WHAT THIS TASK INVOLVES:
What lines in the records below mention "Initial"? List them all.

(AVAILABLE RECORDS)

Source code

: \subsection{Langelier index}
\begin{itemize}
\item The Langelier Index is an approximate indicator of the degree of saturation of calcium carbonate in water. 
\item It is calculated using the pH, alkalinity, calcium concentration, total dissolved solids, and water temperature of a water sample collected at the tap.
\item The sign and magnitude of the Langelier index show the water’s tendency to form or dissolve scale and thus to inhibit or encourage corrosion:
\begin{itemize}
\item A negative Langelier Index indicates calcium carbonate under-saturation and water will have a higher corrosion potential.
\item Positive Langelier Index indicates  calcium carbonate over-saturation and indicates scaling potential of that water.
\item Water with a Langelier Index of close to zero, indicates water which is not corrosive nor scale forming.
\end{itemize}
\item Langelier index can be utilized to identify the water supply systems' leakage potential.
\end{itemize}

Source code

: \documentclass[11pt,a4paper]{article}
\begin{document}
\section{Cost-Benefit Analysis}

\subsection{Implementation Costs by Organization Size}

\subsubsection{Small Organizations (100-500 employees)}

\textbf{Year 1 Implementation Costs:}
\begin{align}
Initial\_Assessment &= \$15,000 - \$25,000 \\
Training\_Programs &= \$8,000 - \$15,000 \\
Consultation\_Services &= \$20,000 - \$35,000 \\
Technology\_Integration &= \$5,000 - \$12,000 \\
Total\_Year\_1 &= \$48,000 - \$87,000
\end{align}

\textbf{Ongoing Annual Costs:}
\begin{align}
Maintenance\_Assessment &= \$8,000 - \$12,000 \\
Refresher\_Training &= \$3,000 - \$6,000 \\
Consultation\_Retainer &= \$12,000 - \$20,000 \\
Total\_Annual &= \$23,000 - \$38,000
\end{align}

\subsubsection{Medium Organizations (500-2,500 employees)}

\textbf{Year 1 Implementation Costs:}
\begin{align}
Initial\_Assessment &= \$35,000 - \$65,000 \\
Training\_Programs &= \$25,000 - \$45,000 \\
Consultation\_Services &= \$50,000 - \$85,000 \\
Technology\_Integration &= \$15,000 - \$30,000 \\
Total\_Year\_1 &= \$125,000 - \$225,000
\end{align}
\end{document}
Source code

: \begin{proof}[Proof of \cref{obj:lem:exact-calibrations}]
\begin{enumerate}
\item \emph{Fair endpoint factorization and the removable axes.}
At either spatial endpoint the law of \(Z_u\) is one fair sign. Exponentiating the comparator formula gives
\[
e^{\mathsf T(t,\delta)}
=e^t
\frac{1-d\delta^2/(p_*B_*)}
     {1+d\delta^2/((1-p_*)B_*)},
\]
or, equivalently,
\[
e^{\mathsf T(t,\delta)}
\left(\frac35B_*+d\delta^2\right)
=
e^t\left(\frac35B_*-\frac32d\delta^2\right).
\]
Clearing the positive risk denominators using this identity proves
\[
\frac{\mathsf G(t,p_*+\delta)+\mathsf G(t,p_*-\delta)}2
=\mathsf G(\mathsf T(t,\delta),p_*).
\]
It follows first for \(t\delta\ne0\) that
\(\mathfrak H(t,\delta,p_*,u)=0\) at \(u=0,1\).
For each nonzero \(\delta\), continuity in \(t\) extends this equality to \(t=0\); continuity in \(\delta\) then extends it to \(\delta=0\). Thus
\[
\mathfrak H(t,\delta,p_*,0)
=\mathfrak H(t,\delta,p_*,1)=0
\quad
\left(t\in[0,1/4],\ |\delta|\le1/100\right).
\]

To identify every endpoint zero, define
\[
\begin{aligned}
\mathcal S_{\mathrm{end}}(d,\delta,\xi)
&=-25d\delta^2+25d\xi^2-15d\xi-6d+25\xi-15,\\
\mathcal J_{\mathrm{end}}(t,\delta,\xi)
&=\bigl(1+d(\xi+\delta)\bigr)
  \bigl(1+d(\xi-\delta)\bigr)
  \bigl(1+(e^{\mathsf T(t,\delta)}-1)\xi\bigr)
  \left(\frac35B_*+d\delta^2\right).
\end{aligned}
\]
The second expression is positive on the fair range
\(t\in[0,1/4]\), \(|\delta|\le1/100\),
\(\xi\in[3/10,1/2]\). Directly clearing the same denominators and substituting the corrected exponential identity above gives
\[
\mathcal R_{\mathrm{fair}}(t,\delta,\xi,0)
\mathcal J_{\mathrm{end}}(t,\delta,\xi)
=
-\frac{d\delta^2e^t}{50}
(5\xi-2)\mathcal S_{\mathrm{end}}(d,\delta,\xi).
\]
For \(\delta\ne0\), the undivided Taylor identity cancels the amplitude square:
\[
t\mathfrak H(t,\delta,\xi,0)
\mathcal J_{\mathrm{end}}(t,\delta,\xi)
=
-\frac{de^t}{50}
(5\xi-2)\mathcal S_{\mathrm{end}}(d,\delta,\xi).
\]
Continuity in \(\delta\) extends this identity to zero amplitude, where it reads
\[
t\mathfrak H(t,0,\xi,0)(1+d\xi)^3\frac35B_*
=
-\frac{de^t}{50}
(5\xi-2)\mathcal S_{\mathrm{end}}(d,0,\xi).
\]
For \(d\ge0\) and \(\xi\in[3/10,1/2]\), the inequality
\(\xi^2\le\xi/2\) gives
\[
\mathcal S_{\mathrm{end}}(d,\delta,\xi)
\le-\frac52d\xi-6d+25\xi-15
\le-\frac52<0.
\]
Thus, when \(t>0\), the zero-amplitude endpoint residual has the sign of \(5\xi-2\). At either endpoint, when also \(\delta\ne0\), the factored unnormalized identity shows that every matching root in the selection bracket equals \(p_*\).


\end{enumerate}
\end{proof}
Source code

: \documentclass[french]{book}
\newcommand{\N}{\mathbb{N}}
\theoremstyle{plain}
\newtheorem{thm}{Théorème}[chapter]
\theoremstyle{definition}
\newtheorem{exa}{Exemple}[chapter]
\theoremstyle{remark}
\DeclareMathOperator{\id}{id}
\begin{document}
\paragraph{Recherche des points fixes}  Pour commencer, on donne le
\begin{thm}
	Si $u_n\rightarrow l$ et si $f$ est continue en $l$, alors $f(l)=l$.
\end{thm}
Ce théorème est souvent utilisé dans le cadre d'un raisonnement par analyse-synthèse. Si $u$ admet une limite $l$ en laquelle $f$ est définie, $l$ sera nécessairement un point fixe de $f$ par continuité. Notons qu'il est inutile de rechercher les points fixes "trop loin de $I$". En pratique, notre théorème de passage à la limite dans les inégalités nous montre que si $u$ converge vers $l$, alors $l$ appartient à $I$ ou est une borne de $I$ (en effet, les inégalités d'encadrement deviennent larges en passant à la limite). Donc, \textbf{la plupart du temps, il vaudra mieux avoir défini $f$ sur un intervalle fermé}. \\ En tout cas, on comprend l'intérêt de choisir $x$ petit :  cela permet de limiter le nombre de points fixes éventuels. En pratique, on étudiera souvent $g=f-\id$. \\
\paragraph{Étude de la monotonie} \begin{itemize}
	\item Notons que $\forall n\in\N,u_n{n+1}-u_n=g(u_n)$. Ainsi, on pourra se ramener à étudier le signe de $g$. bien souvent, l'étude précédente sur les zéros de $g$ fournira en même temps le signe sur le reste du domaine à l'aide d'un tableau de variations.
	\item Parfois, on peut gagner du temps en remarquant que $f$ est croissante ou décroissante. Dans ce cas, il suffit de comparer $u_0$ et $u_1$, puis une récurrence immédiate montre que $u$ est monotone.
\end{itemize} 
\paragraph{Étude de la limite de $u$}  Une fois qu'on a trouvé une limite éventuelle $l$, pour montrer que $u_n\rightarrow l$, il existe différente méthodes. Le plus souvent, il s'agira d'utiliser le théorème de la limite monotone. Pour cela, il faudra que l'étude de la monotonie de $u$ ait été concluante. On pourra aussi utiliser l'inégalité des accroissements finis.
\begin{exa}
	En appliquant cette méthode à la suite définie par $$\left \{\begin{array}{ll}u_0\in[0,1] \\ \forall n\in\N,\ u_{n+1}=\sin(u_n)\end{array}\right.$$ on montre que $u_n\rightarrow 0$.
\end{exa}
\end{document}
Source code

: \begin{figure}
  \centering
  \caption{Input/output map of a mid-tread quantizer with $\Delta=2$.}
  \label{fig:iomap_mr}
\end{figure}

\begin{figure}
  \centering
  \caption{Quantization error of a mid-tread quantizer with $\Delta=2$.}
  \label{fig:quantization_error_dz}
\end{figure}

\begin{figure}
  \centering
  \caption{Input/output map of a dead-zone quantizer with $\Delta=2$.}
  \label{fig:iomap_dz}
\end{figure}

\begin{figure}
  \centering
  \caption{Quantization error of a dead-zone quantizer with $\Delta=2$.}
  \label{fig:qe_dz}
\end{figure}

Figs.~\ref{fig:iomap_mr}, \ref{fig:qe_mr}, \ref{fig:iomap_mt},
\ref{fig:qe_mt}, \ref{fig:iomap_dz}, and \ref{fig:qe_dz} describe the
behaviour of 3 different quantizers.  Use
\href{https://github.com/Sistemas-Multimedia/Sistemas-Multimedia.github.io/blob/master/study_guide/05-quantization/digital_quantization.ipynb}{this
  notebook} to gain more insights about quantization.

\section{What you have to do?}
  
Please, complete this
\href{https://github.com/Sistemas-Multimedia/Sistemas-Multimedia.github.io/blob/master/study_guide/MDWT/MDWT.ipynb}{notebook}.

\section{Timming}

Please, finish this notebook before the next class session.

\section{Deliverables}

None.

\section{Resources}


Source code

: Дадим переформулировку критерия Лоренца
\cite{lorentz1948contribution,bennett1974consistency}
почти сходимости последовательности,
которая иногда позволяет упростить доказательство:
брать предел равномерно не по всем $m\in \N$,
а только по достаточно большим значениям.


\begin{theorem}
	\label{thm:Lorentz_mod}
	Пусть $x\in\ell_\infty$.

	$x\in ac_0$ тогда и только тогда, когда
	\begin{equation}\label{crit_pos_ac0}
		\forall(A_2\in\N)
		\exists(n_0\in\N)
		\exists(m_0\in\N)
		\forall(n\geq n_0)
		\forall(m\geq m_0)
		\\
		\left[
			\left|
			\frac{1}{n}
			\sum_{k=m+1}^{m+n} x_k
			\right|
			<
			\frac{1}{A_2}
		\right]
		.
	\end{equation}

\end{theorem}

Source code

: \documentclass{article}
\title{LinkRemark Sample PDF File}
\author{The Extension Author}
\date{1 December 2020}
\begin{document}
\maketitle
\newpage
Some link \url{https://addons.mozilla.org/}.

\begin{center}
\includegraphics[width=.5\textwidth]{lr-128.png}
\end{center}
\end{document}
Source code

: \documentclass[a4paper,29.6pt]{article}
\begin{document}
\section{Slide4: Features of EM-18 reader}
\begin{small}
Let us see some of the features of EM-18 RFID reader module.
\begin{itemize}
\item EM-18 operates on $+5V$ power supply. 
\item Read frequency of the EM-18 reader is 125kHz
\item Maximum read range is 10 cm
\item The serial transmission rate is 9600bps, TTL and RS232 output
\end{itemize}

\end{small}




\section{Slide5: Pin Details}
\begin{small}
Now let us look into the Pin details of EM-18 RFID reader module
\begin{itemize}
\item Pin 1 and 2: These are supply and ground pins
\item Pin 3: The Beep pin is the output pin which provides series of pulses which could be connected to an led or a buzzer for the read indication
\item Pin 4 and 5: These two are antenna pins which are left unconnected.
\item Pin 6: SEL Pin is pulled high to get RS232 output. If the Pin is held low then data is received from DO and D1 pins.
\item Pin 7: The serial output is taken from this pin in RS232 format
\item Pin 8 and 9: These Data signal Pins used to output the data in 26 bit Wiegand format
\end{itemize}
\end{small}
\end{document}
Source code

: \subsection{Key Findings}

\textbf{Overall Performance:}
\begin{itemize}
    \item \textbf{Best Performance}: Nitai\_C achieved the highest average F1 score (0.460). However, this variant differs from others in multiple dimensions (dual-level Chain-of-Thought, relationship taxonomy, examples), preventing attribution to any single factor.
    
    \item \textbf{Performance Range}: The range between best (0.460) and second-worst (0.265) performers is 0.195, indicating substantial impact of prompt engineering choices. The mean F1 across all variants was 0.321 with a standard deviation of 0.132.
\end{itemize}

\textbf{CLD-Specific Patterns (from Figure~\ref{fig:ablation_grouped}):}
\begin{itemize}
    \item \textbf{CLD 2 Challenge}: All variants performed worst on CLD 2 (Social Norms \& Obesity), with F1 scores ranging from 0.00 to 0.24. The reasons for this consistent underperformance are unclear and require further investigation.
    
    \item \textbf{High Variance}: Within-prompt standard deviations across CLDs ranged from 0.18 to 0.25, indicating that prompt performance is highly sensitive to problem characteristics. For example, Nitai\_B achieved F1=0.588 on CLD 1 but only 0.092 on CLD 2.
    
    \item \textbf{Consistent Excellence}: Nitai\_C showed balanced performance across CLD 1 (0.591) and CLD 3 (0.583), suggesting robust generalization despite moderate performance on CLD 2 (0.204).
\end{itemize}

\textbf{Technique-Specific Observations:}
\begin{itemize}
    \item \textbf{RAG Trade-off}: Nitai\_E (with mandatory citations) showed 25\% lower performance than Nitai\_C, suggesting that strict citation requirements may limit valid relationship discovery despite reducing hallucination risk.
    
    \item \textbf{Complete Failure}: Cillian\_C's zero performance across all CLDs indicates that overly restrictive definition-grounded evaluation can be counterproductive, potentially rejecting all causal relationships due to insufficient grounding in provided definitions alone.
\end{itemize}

(End AVAILABLE RECORDS)

TASK SOLUTION:
Initial\_Assessment &= \$15,000 - \$25,000 \\
Initial\_Assessment &= \$35,000 - \$65,000 \\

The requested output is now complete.